İslâm ümmetinin başında Halifesi bulunmadığı için Müslümanlar günümüzde
farz-ı ayn olan ilimlerden maalesef yoksundurlar. Bunun için herşeyimiz
karmakarışık. Şer güçlerin tasallutu altındayız. En azından Müslümanlardaki
kendi kendilerini sorgulama kımıldayışı kurtuluş ümidimizi kuvvetlendiriyor,
elhamdülillah...
Tabiinden Abdullah
İbni Mübarek isminde bir zat var. Bu zat Hadis ve Fıkıh âlimi idi. Hicrî 118'de
doğdu, 181'de vefat etti. Bu mübarek, bir yıl Hacc, bir yıl cihad, bir yıl da ticaret
yapardı. Hacc yaptığı yıl, Hacc görevini bitirdiğinde Harem'de otururken
uyuyakaldı. Uyuduğunda, rüyasında iki meleğin gökten inip konuştuklarını gördü.
Bir melek diğerine:
- Bu yıl kaç kişi
Hacc'a geldi? dedi. Diğeri:
- Altıyüzbin kişi
geldi, dedi. Bunun üzerine melek:
- Kaç kişinin Hacc'ı
kabul oldu? diye sorunca:
- Hiç birinin Hacc'ı
kabul olmadı, diye melek cevaplandırdı.
Abdullah İbni
Mübarek diyor ki:
Bunu duyunca çok
üzüldüm. Ve yüzbinlerce insan dünyanın her köşesinden bunca eziyetlerle buraya
geldiler, fakat hiçbirinin Hacc'ı kabul olmadı, dedim. Bunun üzerine meleklerden biri
bana:
- Dımışk'ta
(Şam'da) bir ayakkabıcı vardır. İsmi Ali İbni Muvaffak'tır. O, Hacc'a gelmedi.

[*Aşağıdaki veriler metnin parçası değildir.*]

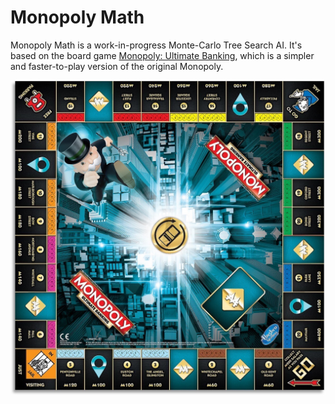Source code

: # Monopoly Math

Monopoly Math is a work-in-progress Monte-Carlo Tree Search AI. It's based on the board game [Monopoly: Ultimate Banking](https://www.ultraboardgames.com/monopoly/ultimate-banking-game-rules.php), which is a simpler and faster-to-play version of the original Monopoly.

![Monopoly: Ultimate Banking board](monopoly-board.jpg)
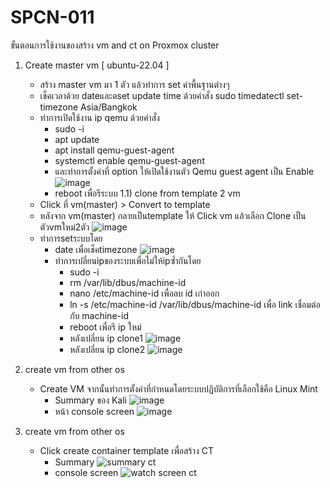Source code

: # SPCN-011
ขั้นตอนการใช้งานของสร้าง vm and ct on Proxmox cluster

1) Create master vm [ ubuntu-22.04 ]
   - สร้าง master vm มา 1 ตัว แล้วทำการ set ค่าพื้นฐานต่างๆ
   - เช็คเวลาด้วย dateและตset update time ด้วยคำสั่ง sudo timedatectl set-timezone Asia/Bangkok
   - ทำการเปิดใช้งาน ip qemu ด้วยคำสั่ง
       - sudo -i
       - apt update
       - apt install qemu-guest-agent
       - systemctl enable qemu-guest-agent
       - และทำการตั้งค่าที่ option ให้เปิดใช้งานตัว Qemu guest agent เป็น Enable 
        ![image](https://user-images.githubusercontent.com/117457958/207245641-40c1e992-fb5d-4e89-9abb-ed9f05b29cbf.png)
       - reboot เพื่อรีระบบ
   1.1) clone from template 2 vm
   - Click ที่ vm(master) > Convert to template
   -  หลังจาก vm(master) กลายเป็นtemplate ให้ Click vm แล้วเลือก Clone เป็นตัวvmใหม่2ตัว
      ![image](https://user-images.githubusercontent.com/117457958/207246162-80db51e3-06a4-4612-9ce4-f3f0d73dc0b9.png)
   - ทำการsetระบบโดย
        - date เพื่อเช็คtimezone
          ![image](https://user-images.githubusercontent.com/117457958/207246791-4c5e1549-ce47-4935-952b-6e9f3d2b3e4e.png)  
        - ทำการเปลี่ยนipของระบบเพื่อไม่ให้ipซ้ำกันโดย
            - sudo -i
            - rm /var/lib/dbus/machine-id
            - nano /etc/machine-id เพื่อลบ id เก่าออก
            - ln -s /etc/machine-id /var/lib/dbus/machine-id เพื่อ link เชื่อมต่อกับ machine-id
            - reboot เพื่อรี ip ใหม่
            - หลังเปลี่ยน ip clone1
              ![image](https://user-images.githubusercontent.com/117457958/207247626-83228b36-15a4-4913-8c34-918f76c37b68.png)
            - หลังเปลี่ยน ip clone2
              ![image](https://user-images.githubusercontent.com/117457958/207247778-d61f8934-738d-4b58-b7a7-470fc346855a.png)
 
2) create vm from other os
   - Create VM จากนั้นทำการตั้งค่าที่กำหนดโดยระบบปฏิบัติการที่เลือกใช้คือ Linux Mint
      - Summary ของ Kali
        ![image](https://user-images.githubusercontent.com/117457958/207248677-b639b0ad-b7f5-423d-ade8-aba5b3c4ef9a.png)
      - หน้า console screen
        ![image](https://user-images.githubusercontent.com/117457958/207248904-fa734360-f55c-472a-be04-c08ad74ab706.png)  

3) create vm from other os
   - Click create container template เพื่อสร้าง CT
      - Summary 
        ![summary ct](https://user-images.githubusercontent.com/119097660/206991056-5ab02e66-2cb3-4f75-b49c-8512e565e7f3.png)
      - console screen 
        ![watch screen  ct](https://user-images.githubusercontent.com/119097660/206991066-895b52ea-7bcc-41a7-a1da-aa7b5cf7c098.png)
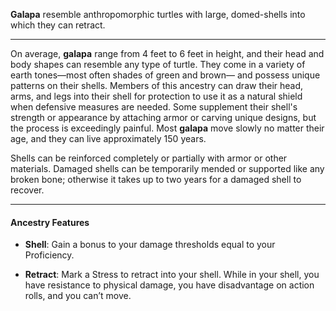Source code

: 
**Galapa** resemble anthropomorphic turtles with large, domed-shells into which they can retract.

----

On average, **galapa** range from 4 feet to 6 feet in height, and their head and body shapes can resemble any type of turtle. They come in a variety of earth tones—most often shades of green and brown— and possess unique patterns on their shells. Members of this ancestry can draw their head, arms, and legs into their shell for protection to use it as a natural shield when defensive measures are needed. Some supplement their shell's strength or appearance by attaching armor or carving unique designs, but the process is exceedingly painful. Most **galapa** move slowly no matter their age, and they can live approximately 150 years.

Shells can be reinforced completely or partially with armor or other materials. Damaged shells can be temporarily mended or supported like any broken bone; otherwise it takes up to two years for a damaged shell to recover. 

----

#### Ancestry Features

* **Shell**: Gain a bonus to your damage thresholds equal to your Proficiency.

* **Retract**: Mark a Stress to retract into your shell. While in your shell, you have resistance to physical damage, you have disadvantage on action rolls, and you can’t move.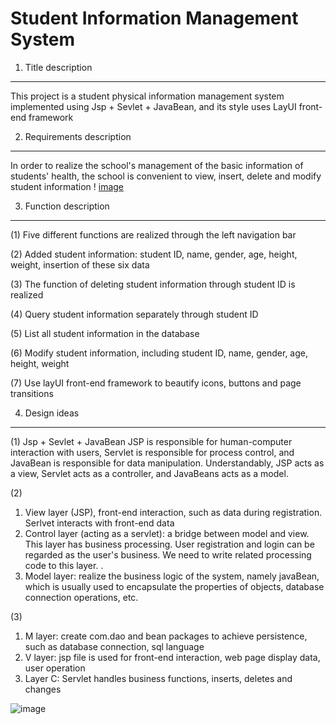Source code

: Student Information Management System
======


1. Title description
------
This project is a student physical information management system implemented using Jsp + Sevlet + JavaBean, and its style uses LayUI front-end framework


2. Requirements description
------
  In order to realize the school's management of the basic information of students' health, the school is convenient to view, insert, delete and modify student information
  ! [image](https://github.com/wys9853/Student-Information-Management-System/blob/master/image1.png)





3. Function description
-------
(1) Five different functions are realized through the left navigation bar

(2) Added student information: student ID, name, gender, age, height, weight, insertion of these six data

(3) The function of deleting student information through student ID is realized

(4) Query student information separately through student ID

(5) List all student information in the database

(6) Modify student information, including student ID, name, gender, age, height, weight

(7) Use layUI front-end framework to beautify icons, buttons and page transitions





4. Design ideas
-----
(1) Jsp + Sevlet + JavaBean
JSP is responsible for human-computer interaction with users, Servlet is responsible for process control, and JavaBean is responsible for data manipulation.
Understandably, JSP acts as a view, Servlet acts as a controller, and JavaBeans acts as a model.


(2)
1. View layer (JSP), front-end interaction, such as data during registration. Serlvet interacts with front-end data
2. Control layer (acting as a servlet): a bridge between model and view. This layer has business processing. User registration and login can be regarded as the user's business. We need to write related processing code to this layer. .
3. Model layer: realize the business logic of the system, namely javaBean, which is usually used to encapsulate the properties of objects, database connection operations, etc.

(3)
1. M layer: create com.dao and bean packages to achieve persistence, such as database connection, sql language
2. V layer: jsp file is used for front-end interaction, web page display data, user operation
3. Layer C: Servlet handles business functions, inserts, deletes and changes

![image](https://github.com/wys9853/Student-Information-Management-System/blob/master/image2.png)
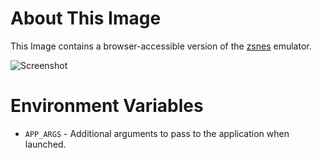 # About This Image

This Image contains a browser-accessible version of the [zsnes](https://www.zsnes.com/) emulator.

![Screenshot][Image_Screenshot]

[Image_Screenshot]: https://f.hubspotusercontent30.net/hubfs/5856039/dockerhub/image-screenshots/zsnes.png "Image Screenshot"

# Environment Variables

* `APP_ARGS` - Additional arguments to pass to the application when launched.
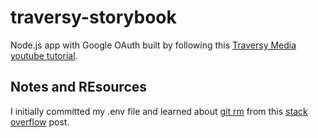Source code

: # traversy-storybook

Node.js app with Google OAuth built by following this [Traversy Media youtube tutorial](https://www.youtube.com/watch?v=SBvmnHTQIPY).

## Notes and REsources

I initially committed my .env file and learned about [git rm](https://git-scm.com/docs/git-rm) from this [stack overflow](https://stackoverflow.com/questions/38983153/git-ignore-env-files-not-working) post.
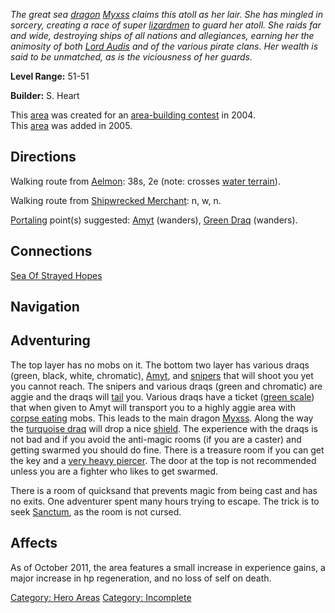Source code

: *The great sea [dragon](Dragons.md "wikilink") [Myxss](Myxss "wikilink")
claims this atoll as her lair. She has mingled in sorcery, creating a
race of super [lizardmen](Lizardmen.md "wikilink") to guard her atoll.
She raids far and wide, destroying ships of all nations and allegiances,
earning her the animosity of both [Lord Audis](Lord_Audis.md "wikilink")
and of the various pirate clans. Her wealth is said to be unmatched, as
is the viciousness of her guards.*

**Level Range:** 51-51

**Builder:** S. Heart

This [area](:Category:_Areas.md "wikilink") was created for an
[area-building contest](Area-Building_Contests.md "wikilink") in 2004.  
This [area](:Category:_Areas.md "wikilink") was added in 2005.  

## Directions

Walking route from [Aelmon](Aelmon.md "wikilink"): 38s, 2e (note:
crosses [water terrain](Water_Terrain.md "wikilink")).

Walking route from [Shipwrecked
Merchant](Shipwrecked_Merchant "wikilink"): n, w, n.

[Portaling](Portal.md "wikilink") point(s) suggested:
[Amyt](Amyt_The_Overseer.md "wikilink") (wanders), [Green
Draq](Green_Draq "wikilink") (wanders).

## Connections

[Sea Of Strayed Hopes](:Category:Sea_Of_Strayed_Hopes.md "wikilink")

## Navigation

## Adventuring

The top layer has no mobs on it. The bottom two layer has various draqs
(green, black, white, chromatic),
[Amyt](Amyt_The_Overseer.md "wikilink"), and
[snipers](Sniper.md "wikilink") that will shoot you yet you cannot
reach. The snipers and various draqs (green and chromatic) are aggie and
the draqs will [tail](Racial_Tail.md "wikilink") you. Various draqs have
a ticket ([green scale](Green_Scale.md "wikilink")) that when given to
Amyt will transport you to a highly aggie area with [corpse
eating](Corpse-Eating_Mobs.md "wikilink") mobs. This leads to the main
dragon [Myxss](Myxss "wikilink"). Along the way the [turquoise
draq](Turquoise_Draq.md "wikilink") will drop a nice
[shield](Turquoise_Scale_Shield.md "wikilink"). The experience with the
draqs is not bad and if you avoid the anti-magic rooms (if you are a
caster) and getting swarmed you should do fine. There is a treasure room
if you can get the key and a [very heavy
piercer](Turquoise_Claw.md "wikilink"). The door at the top is not
recommended unless you are a fighter who likes to get swarmed.

There is a room of quicksand that prevents magic from being cast and has
no exits. One adventurer spent many hours trying to escape. The trick is
to seek [Sanctum](Sanctum "wikilink"), as the room is not cursed.

## Affects

As of October 2011, the area features a small increase in experience
gains, a major increase in hp regeneration, and no loss of self on
death.

[Category: Hero Areas](Category:_Hero_Areas "wikilink") [Category:
Incomplete](Category:_Incomplete "wikilink")
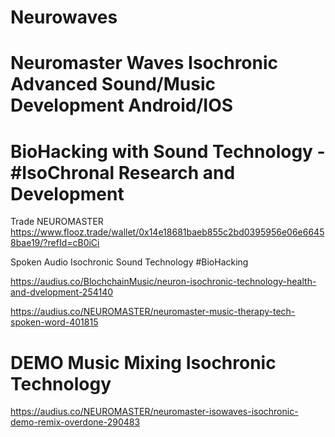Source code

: # Neurowaves 
# Neuromaster Waves Isochronic Advanced Sound/Music Development Android/IOS

# BioHacking with Sound Technology - #IsoChronal Research and Development

Trade NEUROMASTER https://www.flooz.trade/wallet/0x14e18681baeb855c2bd0395956e06e66458bae19/?refId=cB0iCi


Spoken Audio Isochronic Sound Technology #BioHacking 

https://audius.co/BlochchainMusic/neuron-isochronic-technology-health-and-dvelopment-254140

https://audius.co/NEUROMASTER/neuromaster-music-therapy-tech-spoken-word-401815


# DEMO Music Mixing Isochronic Technology

https://audius.co/NEUROMASTER/neuromaster-isowaves-isochronic-demo-remix-overdone-290483
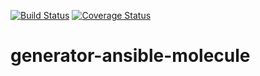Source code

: [![Build Status](https://travis-ci.com/Aaron-K-T-Berry/generator-ansible-molecule.svg?branch=master)](https://travis-ci.com/Aaron-K-T-Berry/generator-ansible-molecule)
[![Coverage Status](https://coveralls.io/repos/github/Aaron-K-T-Berry/generator-ansible-molecule/badge.svg?branch=master)](https://coveralls.io/github/Aaron-K-T-Berry/generator-ansible-molecule?branch=master)
# generator-ansible-molecule
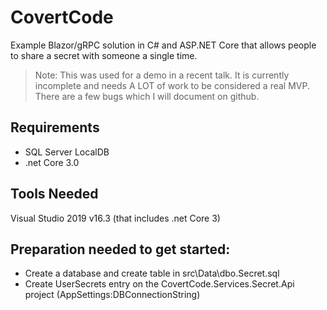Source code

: # CovertCode
Example Blazor/gRPC solution in C# and ASP.NET Core that allows people to share a secret with someone a single time. 

> Note: This was used for a demo in a recent talk. It is currently incomplete and needs A LOT of work to be considered a real MVP.
> There are a few bugs which I will document on github.

## Requirements
* SQL Server LocalDB
* .net Core 3.0

## Tools Needed
Visual Studio 2019 v16.3 (that includes .net Core 3)

## Preparation needed to get started: 
* Create a database and create table in src\Data\dbo.Secret.sql
* Create UserSecrets entry on the CovertCode.Services.Secret.Api project (AppSettings:DBConnectionString) 
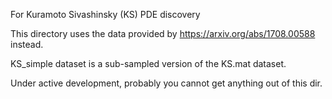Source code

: For Kuramoto Sivashinsky (KS) PDE discovery

This directory uses the data provided by https://arxiv.org/abs/1708.00588 instead.

KS_simple dataset is a sub-sampled version of the KS.mat dataset.

Under active development, probably you cannot get anything out of this dir.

Gelmedi ama Hacc'ı kabul oldu; bu sene Hacc'a gelenlerin Hacc'ı da onun hürmetine kabul
edildi.
Bu konuşma bitti, ben
de uykudan uyandım. Kendi kendime Şam'a gidip bu zatı mutlaka ziyaret etmeliyim, dedim.
Bu kararım ile birlikte hemen yolculuğa çıktım. Şam'a vardım. Bu zatı buldum.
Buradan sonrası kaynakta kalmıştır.